-- WHAT YOU NEED TO DO --
Within the lines below, find those that hold the string "book" and copy each one.

Pictures paired with source code
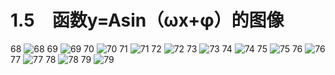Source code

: # 1.5　函数y=Asin（ωx+φ）的图像

68
![68](../../book/人教版高中数学A版必修4/人教版高中数学A版必修4_68.png)
69
![69](../../book/人教版高中数学A版必修4/人教版高中数学A版必修4_69.png)
70
![70](../../book/人教版高中数学A版必修4/人教版高中数学A版必修4_70.png)
71
![71](../../book/人教版高中数学A版必修4/人教版高中数学A版必修4_71.png)
72
![72](../../book/人教版高中数学A版必修4/人教版高中数学A版必修4_72.png)
73
![73](../../book/人教版高中数学A版必修4/人教版高中数学A版必修4_73.png)
74
![74](../../book/人教版高中数学A版必修4/人教版高中数学A版必修4_74.png)
75
![75](../../book/人教版高中数学A版必修4/人教版高中数学A版必修4_75.png)
76
![76](../../book/人教版高中数学A版必修4/人教版高中数学A版必修4_76.png)
77
![77](../../book/人教版高中数学A版必修4/人教版高中数学A版必修4_77.png)
78
![78](../../book/人教版高中数学A版必修4/人教版高中数学A版必修4_78.png)
79
![79](../../book/人教版高中数学A版必修4/人教版高中数学A版必修4_79.png)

-- RESULT OF THE EXERCISE --
![68](../../book/人教版高中数学A版必修4/人教版高中数学A版必修4_68.png)
![69](../../book/人教版高中数学A版必修4/人教版高中数学A版必修4_69.png)
![70](../../book/人教版高中数学A版必修4/人教版高中数学A版必修4_70.png)
![71](../../book/人教版高中数学A版必修4/人教版高中数学A版必修4_71.png)
![72](../../book/人教版高中数学A版必修4/人教版高中数学A版必修4_72.png)
![73](../../book/人教版高中数学A版必修4/人教版高中数学A版必修4_73.png)
![74](../../book/人教版高中数学A版必修4/人教版高中数学A版必修4_74.png)
![75](../../book/人教版高中数学A版必修4/人教版高中数学A版必修4_75.png)
![76](../../book/人教版高中数学A版必修4/人教版高中数学A版必修4_76.png)
![77](../../book/人教版高中数学A版必修4/人教版高中数学A版必修4_77.png)
![78](../../book/人教版高中数学A版必修4/人教版高中数学A版必修4_78.png)
![79](../../book/人教版高中数学A版必修4/人教版高中数学A版必修4_79.png)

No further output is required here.